Maghull, L31 2PH
Owners: Maghull Cinemas Ltd, controlled by Leslie Blond.
Architect: Alexander Webber.
Original capacity: Stadium 1400 seats.
Date opened: Wednesday 28th September 1955.
Opened by: Douglas Glover, MP.
Opening film: “There’s No Business Like Showbusiness” starring Ethel Merman and Marilyn Monroe.
Rebranded as Astra Entertainment Centre: 5th June 1975.
Final General Manager: Geoff Mander.
Date Closed: Tuesday 4th April 1995.
Demolished. Site now in use as a supermarket.
The Albany, Northway Magull designed by Alexander Webber in the stadium style, was a late starter as far as cinema construction is concerned. Most cinemas before the coming of the multiplex were built from the nineteen twenties through to the late thirties.
It was reported in the local press that it was the first cinema to be built without the traditional proscenium and the screen was fifty feet wide. The wide auditorium seated 1400 customers.
Instead of radiators round the walls there were hot water pipes in channels let into the floor under the rows of seats. Oil fired equipment was time controlled and the temperature thermostatically controlled.

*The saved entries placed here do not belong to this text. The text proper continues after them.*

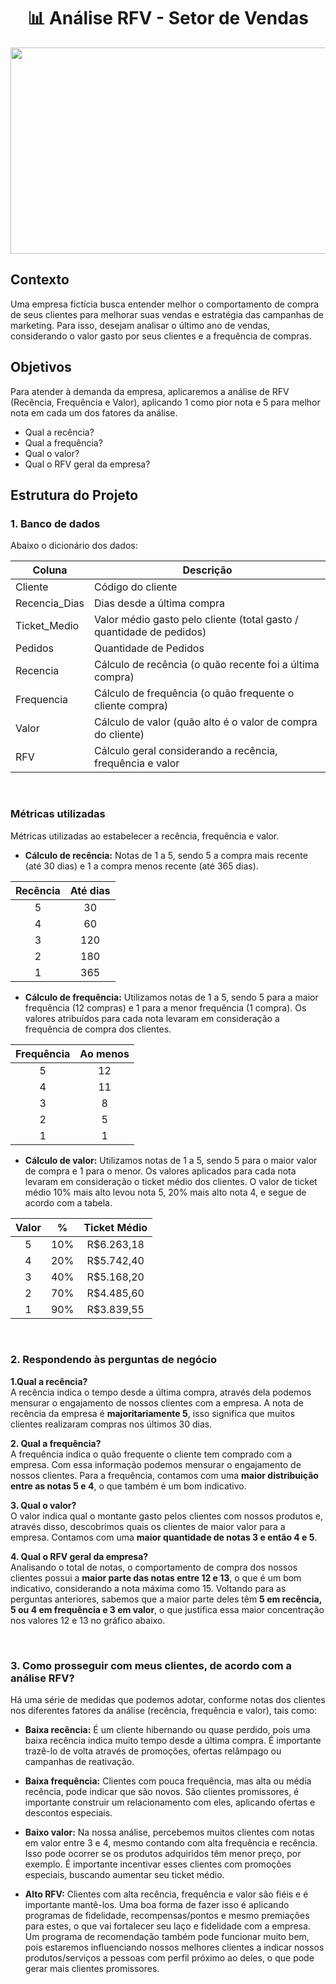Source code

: <h1 align="center">📊 Análise RFV - Setor de Vendas</h1>

<p align="center">
  <img src="https://github.com/user-attachments/assets/6e8f0bb9-14e9-4fe7-a21d-5bc5b8616b20" alt="analise_vendas" width="1100" height="330"/>
</p>

## Contexto
Uma empresa fictícia busca entender melhor o comportamento de compra de seus clientes para melhorar suas vendas e estratégia das campanhas de marketing. Para isso, desejam analisar o último ano de vendas, considerando o valor gasto por seus clientes e a frequência de compras.

## Objetivos
Para atender à demanda da empresa, aplicaremos a análise de RFV (Recência, Frequência e Valor), aplicando 1 como pior nota e 5 para melhor nota em cada um dos fatores da análise.

* Qual a recência?
* Qual a  frequência?
* Qual o valor? 
* Qual o RFV geral da empresa?

## Estrutura do Projeto
### 1. Banco de dados
Abaixo o dicionário dos dados:

| Coluna | Descrição |
|----------|----------|
| Cliente | Código do cliente  |
| Recencia_Dias   | Dias desde a última compra   |
| Ticket_Medio   | Valor médio gasto pelo cliente (total gasto / quantidade de pedidos)  |
| Pedidos | Quantidade de Pedidos|
| Recencia  | Cálculo de recência (o quão recente foi a última compra)  |
| Frequencia  | Cálculo de frequência (o quão frequente o cliente compra)  |
| Valor  | Cálculo de valor (quão alto é o valor de compra do cliente)  |
| RFV | Cálculo geral considerando a recência, frequência e valor  |


<br>

### Métricas utilizadas
Métricas utilizadas ao estabelecer a recência, frequência e valor.
* **Cálculo de recência:** Notas de 1 a 5, sendo 5 a compra mais recente (até 30 dias) e 1 a compra menos recente (até 365 dias).
  
| Recência    | Até dias |
|:-----------:|:-------------------:|
| 5  | 30 |
| 4  | 60 |
| 3  | 120|
| 2  | 180 |
| 1  | 365 |  


* **Cálculo de frequência:** Utilizamos notas de 1 a 5, sendo 5 para a maior frequência (12 compras) e 1 para a menor frequência (1 compra). Os valores atribuídos para cada nota levaram em consideração a frequência de compra dos clientes.
  
| Frequência    | Ao menos |
|:-----------:|:-------------------:|
| 5  | 12 |
| 4  | 11 |
| 3  | 8 |
| 2  | 5 |
| 1  | 1 |  


* **Cálculo de valor:** Utilizamos notas de 1 a 5, sendo 5 para o maior valor de compra e 1 para o menor. Os valores aplicados para cada nota levaram em consideração o ticket médio dos clientes. O valor de ticket médio 10% mais alto levou nota 5,  20% mais alto nota 4, e segue de acordo com a tabela.

| Valor   | % | Ticket Médio |
|:-----------:|:-------------------:|:-------------------:|
| 5  | 10% | R$6.263,18|
| 4  | 20% | R$5.742,40 |
| 3  | 40% | R$5.168,20 |
| 2  | 70% | R$4.485,60 |
| 1  | 90% | R$3.839,55 |  


<br>

### 2. Respondendo às perguntas de negócio

**1.Qual a recência?**  
A recência indica o tempo desde a última compra, através dela podemos mensurar o engajamento de nossos clientes com a empresa. A nota de recência da empresa é **majoritariamente 5**, isso significa que muitos clientes realizaram compras nos últimos 30 dias.

**2. Qual a frequência?**  
A frequência indica o quão frequente o cliente tem comprado com a empresa. Com essa informação podemos mensurar o engajamento de nossos clientes. Para a frequência, contamos com uma **maior distribuição entre as notas 5 e 4**, o que também é um bom indicativo.

**3. Qual o valor?**  
O valor indica qual o montante gasto pelos clientes com nossos produtos e, através disso, descobrimos quais os clientes de maior valor para a empresa. Contamos com uma **maior quantidade de notas 3 e então 4 e 5**.

**4. Qual o RFV geral da empresa?**  
Analisando o total de notas, o comportamento de compra dos nossos clientes possui a **maior parte das notas entre 12 e 13**, o que é um bom indicativo, considerando a nota máxima como 15. Voltando para as perguntas anteriores, sabemos que a maior parte deles têm **5 em recência, 5 ou 4 em frequência e 3 em valor**, o que justifica essa maior concentração nos valores 12 e 13 no gráfico abaixo.

<br>

### 3. Como prosseguir com meus clientes, de acordo com a análise RFV?
Há uma série de medidas que podemos adotar, conforme notas dos clientes nos diferentes fatores da análise (recência, frequência e valor), tais como:

* **Baixa recência:** É um cliente hibernando ou quase perdido, pois uma baixa recência indica muito tempo desde a última compra. É importante trazê-lo de volta através de promoções, ofertas relâmpago ou campanhas de reativação.

* **Baixa frequência:** Clientes com pouca frequência, mas alta ou média recência, pode indicar que são novos. São clientes promissores, é importante construir um relacionamento com eles, aplicando ofertas e descontos especiais.

* **Baixo valor:** Na nossa análise, percebemos muitos clientes com notas em valor entre 3 e 4, mesmo contando com alta frequência e recência. Isso pode ocorrer se os produtos adquiridos têm menor preço, por exemplo. É importante incentivar esses clientes com promoções especiais, buscando aumentar seu ticket médio.

* **Alto RFV:** Clientes com alta recência, frequência e valor são fiéis e é importante mantê-los. Uma boa forma de fazer isso é aplicando programas de fidelidade, recompensas/pontos e mesmo premiações para estes, o que vai fortalecer seu laço e fidelidade com a empresa. Um programa de recomendação também pode funcionar muito bem, pois estaremos influenciando nossos melhores clientes a indicar nossos produtos/serviços a pessoas com perfil próximo ao deles, o que pode gerar mais clientes promissores.

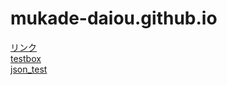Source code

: # mukade-daiou.github.io
[リンク](https://mukade-daiou.github.io/index.html)<br>
[testbox](https://mukade-daiou.github.io/testbox.html)<br>
[json_test](https://mukade-daiou.github.io/json_test.html)
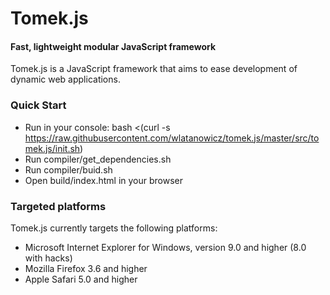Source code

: Tomek.js
=========

#### Fast, lightweight modular JavaScript framework ####

Tomek.js is a JavaScript framework that aims to ease development of dynamic 
web applications.

### Quick Start ###

* Run in your console: bash <(curl -s https://raw.githubusercontent.com/wlatanowicz/tomek.js/master/src/tomek.js/init.sh)
* Run compiler/get_dependencies.sh
* Run compiler/buid.sh
* Open build/index.html in your browser

### Targeted platforms ###

Tomek.js currently targets the following platforms:

* Microsoft Internet Explorer for Windows, version 9.0 and higher (8.0 with hacks)
* Mozilla Firefox 3.6 and higher
* Apple Safari 5.0 and higher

Another feature was that the manager could look into the theatre from his office through a shuttered window which was situated at the rear of the auditorium. He could also view into the foyer area.
The cinema costing £70,000 to build was run by Magull Cinemas Ltd, controlled by Leslie Blond, who also ran the Phoenix, opening 1951 in Wallasey and three others. Construction of the cinema began in November 1954. Work, at one point was delayed due to serious flooding, but opened on time.
Ormskirk MP Douglas Glover was asked to formally open the cinema at a Gala Evening which was witnessed by a capacity audience on Wednesday 28th September 1955.
The opening attraction was “There’s No Business Like Showbusiness” starring Ethel Merman and Marilyn Monroe.
Click on the above frame to watch the title song of “Theres No Business Like Showbusiness”.
It was stated that three systems were fitted, Vistavision, Metroscope and Cinemascope, no mention of wide screen. This would appear to be misleading as cinemascope and Metroscope would be projected the same way. Original Vistavision was run horizontal and was short lived. Most cinemas, including the Albany would show it in wide screen, like other wide screen films. So in reality there would only be two ratios at the Albany, wide screen and cinemascope. However, these statements would impress the uninitiated.
Later it was taken over by the Hutchinson Leisure Group from Burnley. They closed it as a single screen on the 1st February 1975 with the film “Enter The Dragon”. Two mini cinemas, each seating 193 were built in the former raised section of the auditorium. The front part of the stalls became a 500 seat bingo club.
It was renamed Astra and opened as the Astra Entertainment Centre on the 5th June 1975 with screen 1 showing “Man About the House” and screen 2 screening “Freebie and the Bean”.
In June 1986 Apollo Leisure Group took control.
In 1991 bingo ceased and the area was converted into a 300 seat cinema. This made its debut on the 20th December 1991 with the film “Assault on Precinct 13”.
The cinema venue closed on the Tuesday 4th April 1995. Manager for the final nine years of the building’s life was Geoff Mander, who also managed the Phoenix and the Palladium, in Liverpool.
The building was demolished and a supermarket was built on the site.